What is expected:
Please state how many lines in the records below contain the word "boss"; the answer should be a number and nothing else.
====== Entries provided ======
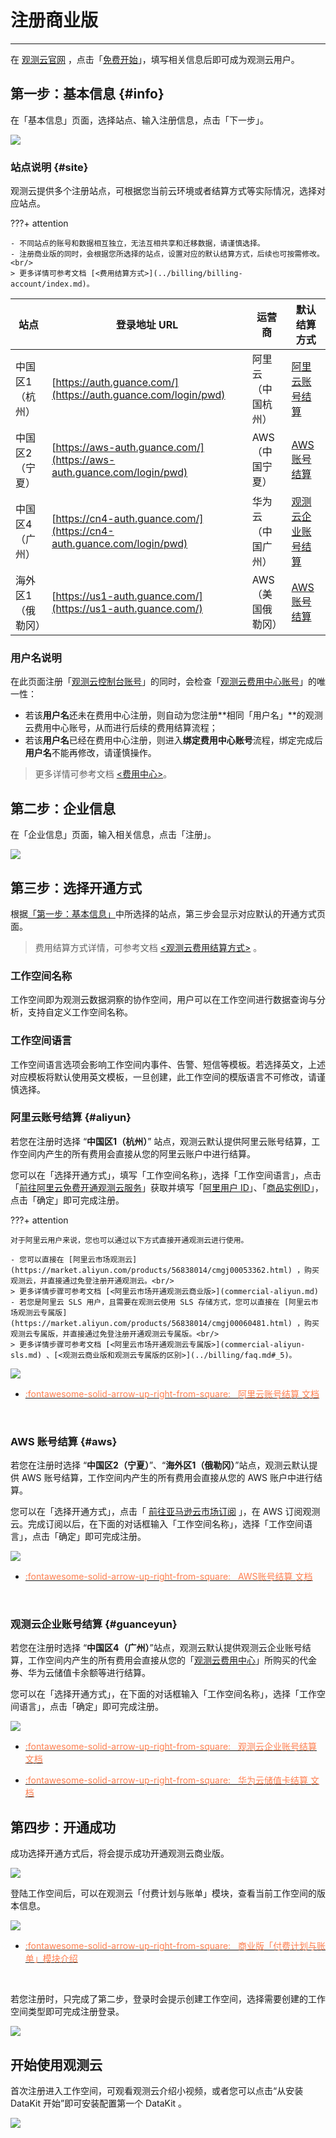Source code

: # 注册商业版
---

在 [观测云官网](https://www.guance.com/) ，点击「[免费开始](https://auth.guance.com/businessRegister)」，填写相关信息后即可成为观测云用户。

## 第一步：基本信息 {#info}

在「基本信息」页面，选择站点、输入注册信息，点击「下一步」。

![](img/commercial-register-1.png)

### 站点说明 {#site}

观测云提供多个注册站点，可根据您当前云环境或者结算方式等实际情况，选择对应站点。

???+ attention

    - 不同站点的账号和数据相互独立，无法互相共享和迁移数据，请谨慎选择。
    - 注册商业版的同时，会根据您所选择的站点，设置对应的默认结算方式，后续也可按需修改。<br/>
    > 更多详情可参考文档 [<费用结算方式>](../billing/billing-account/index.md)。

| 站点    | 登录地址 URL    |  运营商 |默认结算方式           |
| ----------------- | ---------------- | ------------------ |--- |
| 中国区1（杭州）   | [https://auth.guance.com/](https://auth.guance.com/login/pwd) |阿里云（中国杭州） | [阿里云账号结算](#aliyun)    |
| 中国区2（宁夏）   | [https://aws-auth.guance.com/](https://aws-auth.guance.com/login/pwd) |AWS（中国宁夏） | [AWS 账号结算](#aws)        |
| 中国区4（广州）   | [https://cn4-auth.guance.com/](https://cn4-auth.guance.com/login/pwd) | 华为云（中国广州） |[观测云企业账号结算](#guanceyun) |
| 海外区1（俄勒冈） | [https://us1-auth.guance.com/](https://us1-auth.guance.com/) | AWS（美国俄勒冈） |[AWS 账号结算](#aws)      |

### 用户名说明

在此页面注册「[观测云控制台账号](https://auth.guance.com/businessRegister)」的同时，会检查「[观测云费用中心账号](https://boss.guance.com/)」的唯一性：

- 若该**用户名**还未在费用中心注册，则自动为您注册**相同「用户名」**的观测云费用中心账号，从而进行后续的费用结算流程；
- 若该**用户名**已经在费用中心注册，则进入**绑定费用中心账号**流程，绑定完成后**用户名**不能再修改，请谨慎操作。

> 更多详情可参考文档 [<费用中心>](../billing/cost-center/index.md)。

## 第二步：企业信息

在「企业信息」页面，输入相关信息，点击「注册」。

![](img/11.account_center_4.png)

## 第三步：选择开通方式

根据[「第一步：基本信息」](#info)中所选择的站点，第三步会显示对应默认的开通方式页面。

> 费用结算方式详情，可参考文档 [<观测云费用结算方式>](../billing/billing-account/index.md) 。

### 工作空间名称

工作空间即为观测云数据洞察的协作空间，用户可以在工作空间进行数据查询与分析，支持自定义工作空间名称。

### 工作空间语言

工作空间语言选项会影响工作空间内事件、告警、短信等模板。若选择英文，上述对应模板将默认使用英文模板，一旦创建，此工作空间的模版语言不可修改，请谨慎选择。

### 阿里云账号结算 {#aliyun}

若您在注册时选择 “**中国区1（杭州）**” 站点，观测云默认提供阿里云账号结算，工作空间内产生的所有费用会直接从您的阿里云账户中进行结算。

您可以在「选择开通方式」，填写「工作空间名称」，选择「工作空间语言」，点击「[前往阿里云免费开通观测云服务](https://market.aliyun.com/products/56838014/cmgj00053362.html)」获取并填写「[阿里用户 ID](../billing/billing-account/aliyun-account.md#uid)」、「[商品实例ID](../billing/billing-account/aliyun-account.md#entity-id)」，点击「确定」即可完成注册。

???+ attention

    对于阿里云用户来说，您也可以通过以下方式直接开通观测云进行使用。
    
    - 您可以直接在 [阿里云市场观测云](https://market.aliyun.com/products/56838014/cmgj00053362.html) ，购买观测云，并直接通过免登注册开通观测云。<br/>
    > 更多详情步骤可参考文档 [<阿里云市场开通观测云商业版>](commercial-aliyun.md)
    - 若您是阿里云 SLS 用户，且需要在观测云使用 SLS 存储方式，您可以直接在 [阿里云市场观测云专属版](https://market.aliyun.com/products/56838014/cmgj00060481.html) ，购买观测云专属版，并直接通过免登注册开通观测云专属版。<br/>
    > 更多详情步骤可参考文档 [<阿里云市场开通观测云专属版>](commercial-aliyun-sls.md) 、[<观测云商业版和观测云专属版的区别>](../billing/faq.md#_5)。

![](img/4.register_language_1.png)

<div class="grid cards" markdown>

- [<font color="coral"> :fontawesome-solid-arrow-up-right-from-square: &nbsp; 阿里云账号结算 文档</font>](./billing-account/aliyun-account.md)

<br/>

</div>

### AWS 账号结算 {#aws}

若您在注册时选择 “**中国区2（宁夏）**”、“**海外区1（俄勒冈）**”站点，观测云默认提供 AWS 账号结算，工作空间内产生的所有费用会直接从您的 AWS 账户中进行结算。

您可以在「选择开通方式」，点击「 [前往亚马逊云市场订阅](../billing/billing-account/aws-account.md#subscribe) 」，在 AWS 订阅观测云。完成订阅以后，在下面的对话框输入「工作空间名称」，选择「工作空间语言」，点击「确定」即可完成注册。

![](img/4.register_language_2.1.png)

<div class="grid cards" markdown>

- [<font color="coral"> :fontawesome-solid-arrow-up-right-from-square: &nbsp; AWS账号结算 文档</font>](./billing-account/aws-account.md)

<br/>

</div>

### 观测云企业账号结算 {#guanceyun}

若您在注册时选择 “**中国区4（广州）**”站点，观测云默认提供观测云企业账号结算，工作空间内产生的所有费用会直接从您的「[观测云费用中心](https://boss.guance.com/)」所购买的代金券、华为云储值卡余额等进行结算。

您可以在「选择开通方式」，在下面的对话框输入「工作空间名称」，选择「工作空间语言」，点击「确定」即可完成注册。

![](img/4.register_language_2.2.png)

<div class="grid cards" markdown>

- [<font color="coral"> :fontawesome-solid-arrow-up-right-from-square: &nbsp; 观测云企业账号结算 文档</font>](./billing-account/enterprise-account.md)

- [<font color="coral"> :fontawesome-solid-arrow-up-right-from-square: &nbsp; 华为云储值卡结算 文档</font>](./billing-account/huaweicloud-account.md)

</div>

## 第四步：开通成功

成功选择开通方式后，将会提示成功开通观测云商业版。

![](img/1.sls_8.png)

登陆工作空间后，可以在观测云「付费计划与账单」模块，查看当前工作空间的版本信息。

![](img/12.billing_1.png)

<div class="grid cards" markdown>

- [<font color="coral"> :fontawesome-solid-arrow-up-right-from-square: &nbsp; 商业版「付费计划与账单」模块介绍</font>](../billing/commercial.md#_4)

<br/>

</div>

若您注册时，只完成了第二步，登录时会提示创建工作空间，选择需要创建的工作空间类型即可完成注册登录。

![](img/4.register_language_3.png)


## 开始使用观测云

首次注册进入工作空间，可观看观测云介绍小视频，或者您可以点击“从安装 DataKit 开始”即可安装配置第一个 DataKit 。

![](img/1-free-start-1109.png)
======
====== Entries provided ======
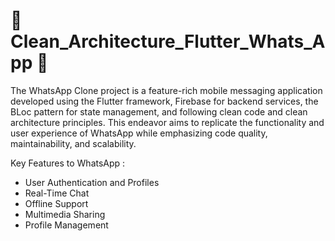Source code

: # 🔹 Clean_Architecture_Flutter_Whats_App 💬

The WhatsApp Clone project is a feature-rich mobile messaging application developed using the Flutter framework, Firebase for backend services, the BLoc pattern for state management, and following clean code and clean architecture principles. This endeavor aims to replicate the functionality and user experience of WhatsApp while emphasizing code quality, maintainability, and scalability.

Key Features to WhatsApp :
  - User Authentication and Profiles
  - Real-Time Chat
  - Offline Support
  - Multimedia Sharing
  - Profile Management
======
Result of the task:
2